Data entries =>
★ ★ ★
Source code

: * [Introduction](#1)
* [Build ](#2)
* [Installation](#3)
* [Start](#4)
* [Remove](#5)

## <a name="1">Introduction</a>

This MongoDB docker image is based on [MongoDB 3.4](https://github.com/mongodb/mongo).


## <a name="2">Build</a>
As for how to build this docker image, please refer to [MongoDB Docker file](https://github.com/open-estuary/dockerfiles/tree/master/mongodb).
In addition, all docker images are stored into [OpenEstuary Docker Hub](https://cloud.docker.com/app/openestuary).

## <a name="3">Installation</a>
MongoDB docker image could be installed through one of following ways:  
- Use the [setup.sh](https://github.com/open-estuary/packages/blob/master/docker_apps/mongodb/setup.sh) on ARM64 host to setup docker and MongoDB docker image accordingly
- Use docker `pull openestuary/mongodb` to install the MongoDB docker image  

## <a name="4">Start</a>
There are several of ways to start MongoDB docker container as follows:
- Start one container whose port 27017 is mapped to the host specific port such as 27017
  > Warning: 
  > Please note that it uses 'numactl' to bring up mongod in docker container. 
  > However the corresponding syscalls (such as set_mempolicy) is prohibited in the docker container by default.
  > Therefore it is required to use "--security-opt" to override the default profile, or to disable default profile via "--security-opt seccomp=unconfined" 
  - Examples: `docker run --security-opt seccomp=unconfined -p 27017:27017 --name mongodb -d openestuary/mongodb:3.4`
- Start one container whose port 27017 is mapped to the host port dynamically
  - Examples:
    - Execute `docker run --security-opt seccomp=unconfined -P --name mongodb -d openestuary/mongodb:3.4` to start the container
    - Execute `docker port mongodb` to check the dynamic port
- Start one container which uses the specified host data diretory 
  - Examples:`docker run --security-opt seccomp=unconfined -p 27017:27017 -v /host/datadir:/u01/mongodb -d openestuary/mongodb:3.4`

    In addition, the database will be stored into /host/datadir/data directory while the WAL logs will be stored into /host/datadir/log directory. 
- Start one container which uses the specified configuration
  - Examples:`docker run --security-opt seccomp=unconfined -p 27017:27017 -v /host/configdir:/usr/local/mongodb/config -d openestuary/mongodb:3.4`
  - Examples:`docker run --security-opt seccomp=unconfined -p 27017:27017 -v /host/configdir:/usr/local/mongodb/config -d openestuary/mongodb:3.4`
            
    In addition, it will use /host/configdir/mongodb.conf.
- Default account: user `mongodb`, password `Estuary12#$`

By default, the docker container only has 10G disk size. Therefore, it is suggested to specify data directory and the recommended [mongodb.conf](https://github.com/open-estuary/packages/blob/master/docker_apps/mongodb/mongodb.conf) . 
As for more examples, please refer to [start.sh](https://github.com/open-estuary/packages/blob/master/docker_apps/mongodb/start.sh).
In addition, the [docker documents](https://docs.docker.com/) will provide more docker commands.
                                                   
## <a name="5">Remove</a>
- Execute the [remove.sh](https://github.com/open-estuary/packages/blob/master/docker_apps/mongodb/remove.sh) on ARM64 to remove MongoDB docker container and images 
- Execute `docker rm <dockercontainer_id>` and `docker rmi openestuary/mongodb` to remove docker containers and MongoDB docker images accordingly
★ ★ ★
TASK ITEM => Go through the data and copy each line exactly as it reads.

SOLUTION TO THE EXERCISE =>
Source code

: * [Introduction](#1)
* [Build ](#2)
* [Installation](#3)
* [Start](#4)
* [Remove](#5)

## <a name="1">Introduction</a>

This MongoDB docker image is based on [MongoDB 3.4](https://github.com/mongodb/mongo).


## <a name="2">Build</a>
As for how to build this docker image, please refer to [MongoDB Docker file](https://github.com/open-estuary/dockerfiles/tree/master/mongodb).
In addition, all docker images are stored into [OpenEstuary Docker Hub](https://cloud.docker.com/app/openestuary).

## <a name="3">Installation</a>
MongoDB docker image could be installed through one of following ways:  
- Use the [setup.sh](https://github.com/open-estuary/packages/blob/master/docker_apps/mongodb/setup.sh) on ARM64 host to setup docker and MongoDB docker image accordingly
- Use docker `pull openestuary/mongodb` to install the MongoDB docker image  

## <a name="4">Start</a>
There are several of ways to start MongoDB docker container as follows:
- Start one container whose port 27017 is mapped to the host specific port such as 27017
  > Warning: 
  > Please note that it uses 'numactl' to bring up mongod in docker container. 
  > However the corresponding syscalls (such as set_mempolicy) is prohibited in the docker container by default.
  > Therefore it is required to use "--security-opt" to override the default profile, or to disable default profile via "--security-opt seccomp=unconfined" 
  - Examples: `docker run --security-opt seccomp=unconfined -p 27017:27017 --name mongodb -d openestuary/mongodb:3.4`
- Start one container whose port 27017 is mapped to the host port dynamically
  - Examples:
    - Execute `docker run --security-opt seccomp=unconfined -P --name mongodb -d openestuary/mongodb:3.4` to start the container
    - Execute `docker port mongodb` to check the dynamic port
- Start one container which uses the specified host data diretory 
  - Examples:`docker run --security-opt seccomp=unconfined -p 27017:27017 -v /host/datadir:/u01/mongodb -d openestuary/mongodb:3.4`

    In addition, the database will be stored into /host/datadir/data directory while the WAL logs will be stored into /host/datadir/log directory. 
- Start one container which uses the specified configuration
  - Examples:`docker run --security-opt seccomp=unconfined -p 27017:27017 -v /host/configdir:/usr/local/mongodb/config -d openestuary/mongodb:3.4`
  - Examples:`docker run --security-opt seccomp=unconfined -p 27017:27017 -v /host/configdir:/usr/local/mongodb/config -d openestuary/mongodb:3.4`
            
    In addition, it will use /host/configdir/mongodb.conf.
- Default account: user `mongodb`, password `Estuary12#$`

By default, the docker container only has 10G disk size. Therefore, it is suggested to specify data directory and the recommended [mongodb.conf](https://github.com/open-estuary/packages/blob/master/docker_apps/mongodb/mongodb.conf) . 
As for more examples, please refer to [start.sh](https://github.com/open-estuary/packages/blob/master/docker_apps/mongodb/start.sh).
In addition, the [docker documents](https://docs.docker.com/) will provide more docker commands.
                                                   
## <a name="5">Remove</a>
- Execute the [remove.sh](https://github.com/open-estuary/packages/blob/master/docker_apps/mongodb/remove.sh) on ARM64 to remove MongoDB docker container and images 
- Execute `docker rm <dockercontainer_id>` and `docker rmi openestuary/mongodb` to remove docker containers and MongoDB docker images accordingly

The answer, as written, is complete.